### Exercise description
For each line below, write it out exactly as it appears.

### Given records
__________
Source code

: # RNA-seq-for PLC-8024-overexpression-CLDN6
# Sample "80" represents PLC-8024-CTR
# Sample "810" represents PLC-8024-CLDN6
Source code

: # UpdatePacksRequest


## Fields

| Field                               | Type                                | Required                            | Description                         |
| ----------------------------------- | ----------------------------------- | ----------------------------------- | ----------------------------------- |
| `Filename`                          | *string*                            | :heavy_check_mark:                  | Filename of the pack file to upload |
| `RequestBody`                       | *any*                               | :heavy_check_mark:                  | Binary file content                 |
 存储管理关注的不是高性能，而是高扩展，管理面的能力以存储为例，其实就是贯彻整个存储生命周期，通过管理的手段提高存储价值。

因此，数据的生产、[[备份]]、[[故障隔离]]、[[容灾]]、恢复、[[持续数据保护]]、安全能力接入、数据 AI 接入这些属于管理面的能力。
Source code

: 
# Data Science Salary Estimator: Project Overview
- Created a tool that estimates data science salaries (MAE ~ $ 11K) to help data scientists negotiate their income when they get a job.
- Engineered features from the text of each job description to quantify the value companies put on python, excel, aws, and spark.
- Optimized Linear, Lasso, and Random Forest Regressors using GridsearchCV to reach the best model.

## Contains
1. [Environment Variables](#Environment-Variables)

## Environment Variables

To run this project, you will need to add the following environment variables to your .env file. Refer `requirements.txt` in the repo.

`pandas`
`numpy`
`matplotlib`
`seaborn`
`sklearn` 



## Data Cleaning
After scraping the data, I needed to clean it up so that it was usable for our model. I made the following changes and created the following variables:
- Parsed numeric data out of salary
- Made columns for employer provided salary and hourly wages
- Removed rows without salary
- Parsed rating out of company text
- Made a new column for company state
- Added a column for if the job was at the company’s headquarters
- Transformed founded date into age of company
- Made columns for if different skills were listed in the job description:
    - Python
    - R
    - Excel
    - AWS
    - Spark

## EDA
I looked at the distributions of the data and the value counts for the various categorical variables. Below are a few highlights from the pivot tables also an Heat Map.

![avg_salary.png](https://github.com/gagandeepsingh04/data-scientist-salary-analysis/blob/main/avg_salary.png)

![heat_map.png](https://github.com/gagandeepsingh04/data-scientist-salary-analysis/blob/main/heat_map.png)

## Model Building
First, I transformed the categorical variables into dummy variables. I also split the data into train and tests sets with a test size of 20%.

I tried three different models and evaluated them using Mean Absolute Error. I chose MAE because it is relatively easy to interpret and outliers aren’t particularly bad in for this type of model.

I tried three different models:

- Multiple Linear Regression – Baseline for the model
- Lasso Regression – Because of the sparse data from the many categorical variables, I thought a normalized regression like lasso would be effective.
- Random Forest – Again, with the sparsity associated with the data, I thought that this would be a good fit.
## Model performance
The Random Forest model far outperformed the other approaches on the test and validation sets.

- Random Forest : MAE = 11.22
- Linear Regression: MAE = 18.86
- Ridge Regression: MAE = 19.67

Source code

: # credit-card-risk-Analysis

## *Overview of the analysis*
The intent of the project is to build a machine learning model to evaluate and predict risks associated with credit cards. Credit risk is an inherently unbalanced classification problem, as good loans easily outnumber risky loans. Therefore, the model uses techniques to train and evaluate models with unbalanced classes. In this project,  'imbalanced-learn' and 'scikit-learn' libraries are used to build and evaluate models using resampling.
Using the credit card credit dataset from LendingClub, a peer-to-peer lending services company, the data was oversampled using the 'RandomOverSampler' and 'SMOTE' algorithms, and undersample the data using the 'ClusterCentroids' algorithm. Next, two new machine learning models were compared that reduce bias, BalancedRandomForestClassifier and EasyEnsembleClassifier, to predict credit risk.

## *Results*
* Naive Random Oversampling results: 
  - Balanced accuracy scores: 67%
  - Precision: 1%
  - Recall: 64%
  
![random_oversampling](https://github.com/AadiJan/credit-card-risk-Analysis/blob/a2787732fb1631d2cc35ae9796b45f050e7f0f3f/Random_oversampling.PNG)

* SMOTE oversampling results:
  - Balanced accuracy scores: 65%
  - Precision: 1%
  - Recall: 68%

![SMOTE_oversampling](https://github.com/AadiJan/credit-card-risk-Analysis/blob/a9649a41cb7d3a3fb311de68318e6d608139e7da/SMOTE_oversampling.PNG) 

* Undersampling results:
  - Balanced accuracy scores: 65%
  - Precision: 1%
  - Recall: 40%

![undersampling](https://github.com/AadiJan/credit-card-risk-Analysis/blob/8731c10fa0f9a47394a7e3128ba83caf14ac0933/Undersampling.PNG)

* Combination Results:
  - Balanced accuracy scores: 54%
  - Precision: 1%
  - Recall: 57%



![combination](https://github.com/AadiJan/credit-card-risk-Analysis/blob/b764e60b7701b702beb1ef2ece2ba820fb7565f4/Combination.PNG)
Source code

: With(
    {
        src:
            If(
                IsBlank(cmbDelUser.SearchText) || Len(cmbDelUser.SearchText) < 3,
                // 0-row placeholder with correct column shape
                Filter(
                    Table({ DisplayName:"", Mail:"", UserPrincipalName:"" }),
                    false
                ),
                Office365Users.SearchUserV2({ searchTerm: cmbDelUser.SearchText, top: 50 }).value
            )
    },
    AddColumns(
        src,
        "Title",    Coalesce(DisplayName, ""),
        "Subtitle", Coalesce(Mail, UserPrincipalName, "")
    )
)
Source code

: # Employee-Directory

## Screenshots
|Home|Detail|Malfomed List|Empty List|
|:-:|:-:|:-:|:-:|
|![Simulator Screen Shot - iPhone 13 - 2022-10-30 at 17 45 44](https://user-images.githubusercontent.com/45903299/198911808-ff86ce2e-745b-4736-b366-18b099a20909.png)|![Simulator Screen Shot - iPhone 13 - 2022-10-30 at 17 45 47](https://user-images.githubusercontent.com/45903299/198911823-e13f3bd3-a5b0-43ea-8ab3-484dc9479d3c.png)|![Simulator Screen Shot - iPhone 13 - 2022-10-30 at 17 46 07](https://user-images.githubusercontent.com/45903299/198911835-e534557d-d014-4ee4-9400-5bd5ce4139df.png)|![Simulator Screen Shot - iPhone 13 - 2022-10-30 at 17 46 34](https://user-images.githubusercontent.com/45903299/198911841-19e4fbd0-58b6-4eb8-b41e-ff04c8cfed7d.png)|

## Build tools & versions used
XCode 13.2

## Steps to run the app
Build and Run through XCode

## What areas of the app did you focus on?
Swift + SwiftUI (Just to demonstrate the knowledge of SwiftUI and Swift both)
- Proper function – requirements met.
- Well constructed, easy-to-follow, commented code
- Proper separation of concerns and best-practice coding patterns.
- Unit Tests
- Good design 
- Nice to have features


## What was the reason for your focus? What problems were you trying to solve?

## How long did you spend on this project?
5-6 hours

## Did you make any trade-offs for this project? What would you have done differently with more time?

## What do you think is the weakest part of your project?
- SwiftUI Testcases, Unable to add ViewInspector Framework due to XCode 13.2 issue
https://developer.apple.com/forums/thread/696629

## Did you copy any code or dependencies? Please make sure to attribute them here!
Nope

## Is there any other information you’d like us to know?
__________
### Expected answer
Source code

: # RNA-seq-for PLC-8024-overexpression-CLDN6
# Sample "80" represents PLC-8024-CTR
# Sample "810" represents PLC-8024-CLDN6
Source code

: # UpdatePacksRequest


## Fields

| Field                               | Type                                | Required                            | Description                         |
| ----------------------------------- | ----------------------------------- | ----------------------------------- | ----------------------------------- |
| `Filename`                          | *string*                            | :heavy_check_mark:                  | Filename of the pack file to upload |
| `RequestBody`                       | *any*                               | :heavy_check_mark:                  | Binary file content                 |
 存储管理关注的不是高性能，而是高扩展，管理面的能力以存储为例，其实就是贯彻整个存储生命周期，通过管理的手段提高存储价值。

因此，数据的生产、[[备份]]、[[故障隔离]]、[[容灾]]、恢复、[[持续数据保护]]、安全能力接入、数据 AI 接入这些属于管理面的能力。
Source code

: 
# Data Science Salary Estimator: Project Overview
- Created a tool that estimates data science salaries (MAE ~ $ 11K) to help data scientists negotiate their income when they get a job.
- Engineered features from the text of each job description to quantify the value companies put on python, excel, aws, and spark.
- Optimized Linear, Lasso, and Random Forest Regressors using GridsearchCV to reach the best model.

## Contains
1. [Environment Variables](#Environment-Variables)

## Environment Variables

To run this project, you will need to add the following environment variables to your .env file. Refer `requirements.txt` in the repo.

`pandas`
`numpy`
`matplotlib`
`seaborn`
`sklearn` 



## Data Cleaning
After scraping the data, I needed to clean it up so that it was usable for our model. I made the following changes and created the following variables:
- Parsed numeric data out of salary
- Made columns for employer provided salary and hourly wages
- Removed rows without salary
- Parsed rating out of company text
- Made a new column for company state
- Added a column for if the job was at the company’s headquarters
- Transformed founded date into age of company
- Made columns for if different skills were listed in the job description:
    - Python
    - R
    - Excel
    - AWS
    - Spark

## EDA
I looked at the distributions of the data and the value counts for the various categorical variables. Below are a few highlights from the pivot tables also an Heat Map.

![avg_salary.png](https://github.com/gagandeepsingh04/data-scientist-salary-analysis/blob/main/avg_salary.png)

![heat_map.png](https://github.com/gagandeepsingh04/data-scientist-salary-analysis/blob/main/heat_map.png)

## Model Building
First, I transformed the categorical variables into dummy variables. I also split the data into train and tests sets with a test size of 20%.

I tried three different models and evaluated them using Mean Absolute Error. I chose MAE because it is relatively easy to interpret and outliers aren’t particularly bad in for this type of model.

I tried three different models:

- Multiple Linear Regression – Baseline for the model
- Lasso Regression – Because of the sparse data from the many categorical variables, I thought a normalized regression like lasso would be effective.
- Random Forest – Again, with the sparsity associated with the data, I thought that this would be a good fit.
## Model performance
The Random Forest model far outperformed the other approaches on the test and validation sets.

- Random Forest : MAE = 11.22
- Linear Regression: MAE = 18.86
- Ridge Regression: MAE = 19.67

Source code

: # credit-card-risk-Analysis

## *Overview of the analysis*
The intent of the project is to build a machine learning model to evaluate and predict risks associated with credit cards. Credit risk is an inherently unbalanced classification problem, as good loans easily outnumber risky loans. Therefore, the model uses techniques to train and evaluate models with unbalanced classes. In this project,  'imbalanced-learn' and 'scikit-learn' libraries are used to build and evaluate models using resampling.
Using the credit card credit dataset from LendingClub, a peer-to-peer lending services company, the data was oversampled using the 'RandomOverSampler' and 'SMOTE' algorithms, and undersample the data using the 'ClusterCentroids' algorithm. Next, two new machine learning models were compared that reduce bias, BalancedRandomForestClassifier and EasyEnsembleClassifier, to predict credit risk.

## *Results*
* Naive Random Oversampling results: 
  - Balanced accuracy scores: 67%
  - Precision: 1%
  - Recall: 64%
  
![random_oversampling](https://github.com/AadiJan/credit-card-risk-Analysis/blob/a2787732fb1631d2cc35ae9796b45f050e7f0f3f/Random_oversampling.PNG)

* SMOTE oversampling results:
  - Balanced accuracy scores: 65%
  - Precision: 1%
  - Recall: 68%

![SMOTE_oversampling](https://github.com/AadiJan/credit-card-risk-Analysis/blob/a9649a41cb7d3a3fb311de68318e6d608139e7da/SMOTE_oversampling.PNG) 

* Undersampling results:
  - Balanced accuracy scores: 65%
  - Precision: 1%
  - Recall: 40%

![undersampling](https://github.com/AadiJan/credit-card-risk-Analysis/blob/8731c10fa0f9a47394a7e3128ba83caf14ac0933/Undersampling.PNG)

* Combination Results:
  - Balanced accuracy scores: 54%
  - Precision: 1%
  - Recall: 57%



![combination](https://github.com/AadiJan/credit-card-risk-Analysis/blob/b764e60b7701b702beb1ef2ece2ba820fb7565f4/Combination.PNG)
Source code

: With(
    {
        src:
            If(
                IsBlank(cmbDelUser.SearchText) || Len(cmbDelUser.SearchText) < 3,
                // 0-row placeholder with correct column shape
                Filter(
                    Table({ DisplayName:"", Mail:"", UserPrincipalName:"" }),
                    false
                ),
                Office365Users.SearchUserV2({ searchTerm: cmbDelUser.SearchText, top: 50 }).value
            )
    },
    AddColumns(
        src,
        "Title",    Coalesce(DisplayName, ""),
        "Subtitle", Coalesce(Mail, UserPrincipalName, "")
    )
)
Source code

: # Employee-Directory

## Screenshots
|Home|Detail|Malfomed List|Empty List|
|:-:|:-:|:-:|:-:|
|![Simulator Screen Shot - iPhone 13 - 2022-10-30 at 17 45 44](https://user-images.githubusercontent.com/45903299/198911808-ff86ce2e-745b-4736-b366-18b099a20909.png)|![Simulator Screen Shot - iPhone 13 - 2022-10-30 at 17 45 47](https://user-images.githubusercontent.com/45903299/198911823-e13f3bd3-a5b0-43ea-8ab3-484dc9479d3c.png)|![Simulator Screen Shot - iPhone 13 - 2022-10-30 at 17 46 07](https://user-images.githubusercontent.com/45903299/198911835-e534557d-d014-4ee4-9400-5bd5ce4139df.png)|![Simulator Screen Shot - iPhone 13 - 2022-10-30 at 17 46 34](https://user-images.githubusercontent.com/45903299/198911841-19e4fbd0-58b6-4eb8-b41e-ff04c8cfed7d.png)|

## Build tools & versions used
XCode 13.2

## Steps to run the app
Build and Run through XCode

## What areas of the app did you focus on?
Swift + SwiftUI (Just to demonstrate the knowledge of SwiftUI and Swift both)
- Proper function – requirements met.
- Well constructed, easy-to-follow, commented code
- Proper separation of concerns and best-practice coding patterns.
- Unit Tests
- Good design 
- Nice to have features


## What was the reason for your focus? What problems were you trying to solve?

## How long did you spend on this project?
5-6 hours

## Did you make any trade-offs for this project? What would you have done differently with more time?

## What do you think is the weakest part of your project?
- SwiftUI Testcases, Unable to add ViewInspector Framework due to XCode 13.2 issue
https://developer.apple.com/forums/thread/696629

## Did you copy any code or dependencies? Please make sure to attribute them here!
Nope

## Is there any other information you’d like us to know?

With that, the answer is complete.